Triumph Financial: Average Factored Invoices Fall Again In Q2


Triumph Financial: Average Factored Invoices Fall Again In Q2

A weak freight market led to disappointing earnings for Triumph Financial, a trucking-focused bank, but CEO Aaron Graft emphasized long-term strategy over short-term performance in his quarterly letter to shareholders.

Graft described the quarterly earnings as “anemic,” attributing this to rising expenses and stagnant revenue. A key growth measure is the EBITDA at TriumphPay, the division that processes transportation invoices and generates revenue through fees.

TriumphPay's EBITDA margin was negative 10% in the second quarter, showing a slight improvement. Graft expects a positive EBITDA margin by the end of 2024.

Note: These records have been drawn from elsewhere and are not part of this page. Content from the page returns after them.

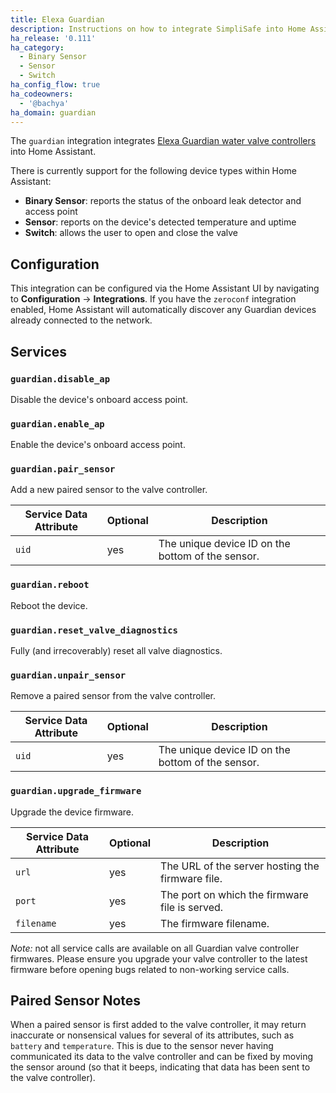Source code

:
```yaml
---
title: Elexa Guardian
description: Instructions on how to integrate SimpliSafe into Home Assistant.
ha_release: '0.111'
ha_category:
  - Binary Sensor
  - Sensor
  - Switch
ha_config_flow: true
ha_codeowners:
  - '@bachya'
ha_domain: guardian
---
```


The `guardian` integration integrates
[Elexa Guardian water valve controllers](https://getguardian.com) into Home Assistant.

There is currently support for the following device types within Home Assistant:

- **Binary Sensor**: reports the status of the onboard leak detector and access point
- **Sensor**: reports on the device's detected temperature and uptime
- **Switch**: allows the user to open and close the valve

## Configuration

This integration can be configured via the Home Assistant UI by navigating to
**Configuration** -> **Integrations**. If you have the `zeroconf` integration enabled,
Home Assistant will automatically discover any Guardian devices already connected to the
network.

## Services

### `guardian.disable_ap`

Disable the device's onboard access point.

### `guardian.enable_ap`

Enable the device's onboard access point.

### `guardian.pair_sensor`

Add a new paired sensor to the valve controller.

| Service Data Attribute | Optional | Description                                      |
| ---------------------- | -------- | ------------------------------------------------ |
| `uid`                    | yes      | The unique device ID on the bottom of the sensor.|

### `guardian.reboot`

Reboot the device.

### `guardian.reset_valve_diagnostics`

Fully (and irrecoverably) reset all valve diagnostics.

### `guardian.unpair_sensor`

Remove a paired sensor from the valve controller.

| Service Data Attribute | Optional | Description                                      |
| ---------------------- | -------- | ------------------------------------------------ |
| `uid`                    | yes      | The unique device ID on the bottom of the sensor.|

### `guardian.upgrade_firmware`

Upgrade the device firmware.

| Service Data Attribute | Optional | Description                                      |
| ---------------------- | -------- | ------------------------------------------------ |
| `url`                    | yes      | The URL of the server hosting the firmware file. |
| `port`                   | yes      | The port on which the firmware file is served.   |
| `filename`               | yes      | The firmware filename.                           |

*Note:* not all service calls are available on all Guardian valve controller firmwares.
Please ensure you upgrade your valve controller to the latest firmware before opening
bugs related to non-working service calls.

## Paired Sensor Notes

When a paired sensor is first added to the valve controller, it may return inaccurate or
nonsensical values for several of its attributes, such as `battery` and `temperature`. This
is due to the sensor never having communicated its data to the valve controller and can
be fixed by moving the sensor around (so that it beeps, indicating that data has been
sent to the valve controller).
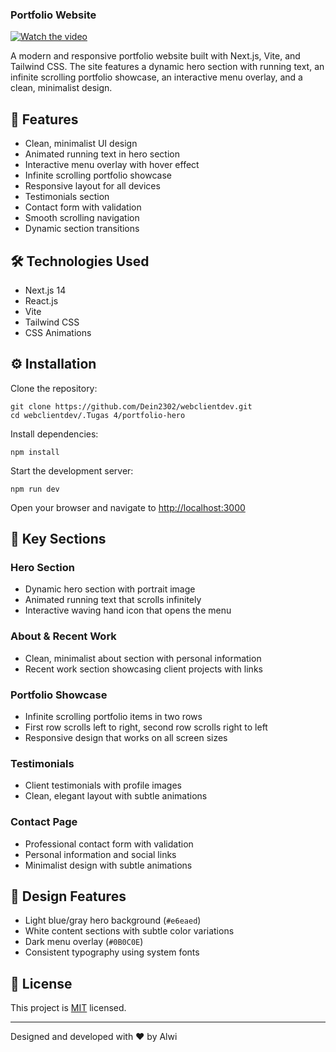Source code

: ### Portfolio Website

[![Watch the video](https://img.youtube.com/vi/Fc_Hc1y2gcY/maxresdefault.jpg)](https://www.youtube.com/watch?v=Fc_Hc1y2gcY)

A modern and responsive portfolio website built with Next.js, Vite, and Tailwind CSS. The site features a dynamic hero section with running text, an infinite scrolling portfolio showcase, an interactive menu overlay, and a clean, minimalist design.

## 🚀 Features

- Clean, minimalist UI design
- Animated running text in hero section
- Interactive menu overlay with hover effect
- Infinite scrolling portfolio showcase
- Responsive layout for all devices
- Testimonials section
- Contact form with validation
- Smooth scrolling navigation
- Dynamic section transitions

## 🛠️ Technologies Used

- Next.js 14
- React.js
- Vite
- Tailwind CSS
- CSS Animations

## ⚙️ Installation

Clone the repository:
```
git clone https://github.com/Dein2302/webclientdev.git
cd webclientdev/.Tugas 4/portfolio-hero
```
Install dependencies:
```
npm install
```
Start the development server:
```
npm run dev
```
Open your browser and navigate to [http://localhost:3000](http://localhost:3000)

## 📱 Key Sections

### Hero Section

- Dynamic hero section with portrait image
- Animated running text that scrolls infinitely
- Interactive waving hand icon that opens the menu

### About & Recent Work

- Clean, minimalist about section with personal information
- Recent work section showcasing client projects with links

### Portfolio Showcase

- Infinite scrolling portfolio items in two rows
- First row scrolls left to right, second row scrolls right to left
- Responsive design that works on all screen sizes

### Testimonials

- Client testimonials with profile images
- Clean, elegant layout with subtle animations

### Contact Page

- Professional contact form with validation
- Personal information and social links
- Minimalist design with subtle animations

## 🎨 Design Features

- Light blue/gray hero background (`#e6eaed`)
- White content sections with subtle color variations
- Dark menu overlay (`#0B0C0E`)
- Consistent typography using system fonts

## 📝 License

This project is [MIT](LICENSE) licensed.

---

Designed and developed with ❤️ by Alwi

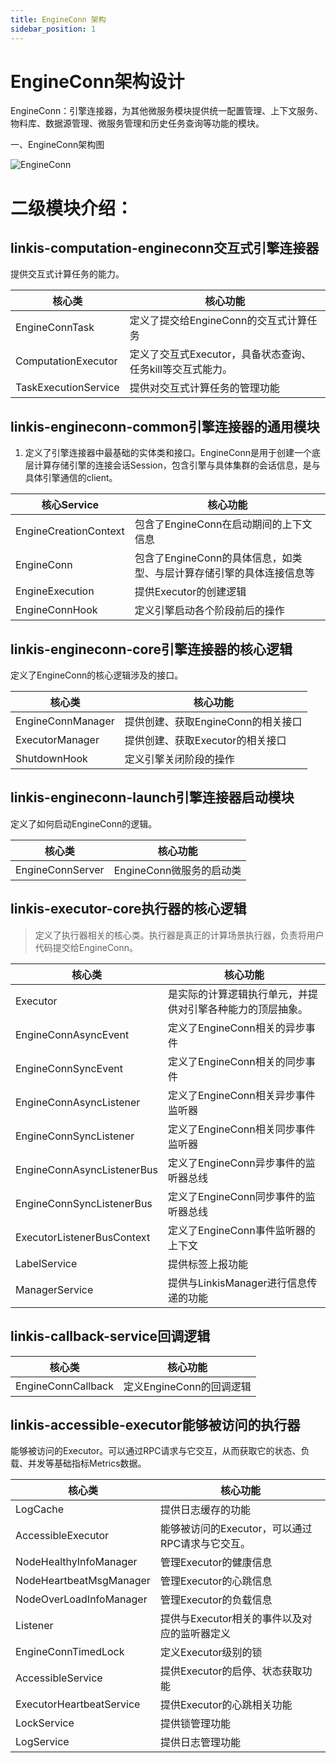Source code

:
```yaml
---
title: EngineConn 架构
sidebar_position: 1
---
```



EngineConn架构设计
==================

EngineConn：引擎连接器，为其他微服务模块提供统一配置管理、上下文服务、物料库、数据源管理、微服务管理和历史任务查询等功能的模块。

一、EngineConn架构图

![EngineConn](/Images-zh/Architecture/EngineConn/engineconn-01.png)

二级模块介绍：
==============

linkis-computation-engineconn交互式引擎连接器
---------------------------------------------

提供交互式计算任务的能力。

| 核心类               | 核心功能                                                   |
|----------------------|------------------------------------------------------------|
| EngineConnTask       | 定义了提交给EngineConn的交互式计算任务                     |
| ComputationExecutor  | 定义了交互式Executor，具备状态查询、任务kill等交互式能力。 |
| TaskExecutionService | 提供对交互式计算任务的管理功能                             |

linkis-engineconn-common引擎连接器的通用模块
--------------------------------------------

1.  定义了引擎连接器中最基础的实体类和接口。EngineConn是用于创建一个底层计算存储引擎的连接会话Session，包含引擎与具体集群的会话信息，是与具体引擎通信的client。

| 核心Service           | 核心功能                                                             |
|-----------------------|----------------------------------------------------------------------|
| EngineCreationContext | 包含了EngineConn在启动期间的上下文信息                               |
| EngineConn            | 包含了EngineConn的具体信息，如类型、与层计算存储引擎的具体连接信息等 |
| EngineExecution       | 提供Executor的创建逻辑                                               |
| EngineConnHook        | 定义引擎启动各个阶段前后的操作                                       |

linkis-engineconn-core引擎连接器的核心逻辑
------------------------------------------

定义了EngineConn的核心逻辑涉及的接口。

| 核心类            | 核心功能                           |
|-------------------|------------------------------------|
| EngineConnManager | 提供创建、获取EngineConn的相关接口 |
| ExecutorManager   | 提供创建、获取Executor的相关接口   |
| ShutdownHook      | 定义引擎关闭阶段的操作             |

linkis-engineconn-launch引擎连接器启动模块
------------------------------------------

定义了如何启动EngineConn的逻辑。

| 核心类           | 核心功能                 |
|------------------|--------------------------|
| EngineConnServer | EngineConn微服务的启动类 |

linkis-executor-core执行器的核心逻辑
------------------------------------

>   定义了执行器相关的核心类。执行器是真正的计算场景执行器，负责将用户代码提交给EngineConn。

| 核心类                     | 核心功能                                                   |
|----------------------------|------------------------------------------------------------|
| Executor                   | 是实际的计算逻辑执行单元，并提供对引擎各种能力的顶层抽象。 |
| EngineConnAsyncEvent       | 定义了EngineConn相关的异步事件                             |
| EngineConnSyncEvent        | 定义了EngineConn相关的同步事件                             |
| EngineConnAsyncListener    | 定义了EngineConn相关异步事件监听器                         |
| EngineConnSyncListener     | 定义了EngineConn相关同步事件监听器                         |
| EngineConnAsyncListenerBus | 定义了EngineConn异步事件的监听器总线                       |
| EngineConnSyncListenerBus  | 定义了EngineConn同步事件的监听器总线                       |
| ExecutorListenerBusContext | 定义了EngineConn事件监听器的上下文                         |
| LabelService               | 提供标签上报功能                                           |
| ManagerService             | 提供与LinkisManager进行信息传递的功能                      |

linkis-callback-service回调逻辑
-------------------------------

| 核心类             | 核心功能                 |
|--------------------|--------------------------|
| EngineConnCallback | 定义EngineConn的回调逻辑 |

linkis-accessible-executor能够被访问的执行器
--------------------------------------------

能够被访问的Executor。可以通过RPC请求与它交互，从而获取它的状态、负载、并发等基础指标Metrics数据。

| 核心类                   | 核心功能                                        |
|--------------------------|-------------------------------------------------|
| LogCache                 | 提供日志缓存的功能                              |
| AccessibleExecutor       | 能够被访问的Executor，可以通过RPC请求与它交互。 |
| NodeHealthyInfoManager   | 管理Executor的健康信息                          |
| NodeHeartbeatMsgManager  | 管理Executor的心跳信息                          |
| NodeOverLoadInfoManager  | 管理Executor的负载信息                          |
| Listener                 | 提供与Executor相关的事件以及对应的监听器定义    |
| EngineConnTimedLock      | 定义Executor级别的锁                            |
| AccessibleService        | 提供Executor的启停、状态获取功能                |
| ExecutorHeartbeatService | 提供Executor的心跳相关功能                      |
| LockService              | 提供锁管理功能                                  |
| LogService               | 提供日志管理功能                                |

Image: Average transportation invoice size factored by Triumph Financial.

TriumphPay has recently onboarded major clients like C.H. Robinson and ArcBest. Graft emphasized that TriumphPay is in the "density building" phase, focusing on increasing network engagement.

TriumphPay aims to engage with more than 50% of all brokered freight in the medium term, having reached 47% this past quarter. Network transactions increased by 13% sequentially, with total network volume hitting $5 billion.

Despite long-term optimism, Graft acknowledged the need to control rising expenses. Triumph Financial has transitioned from a community bank to a financial technology platform, doubling expenses over the past five years. Moving forward, expenses will be capped.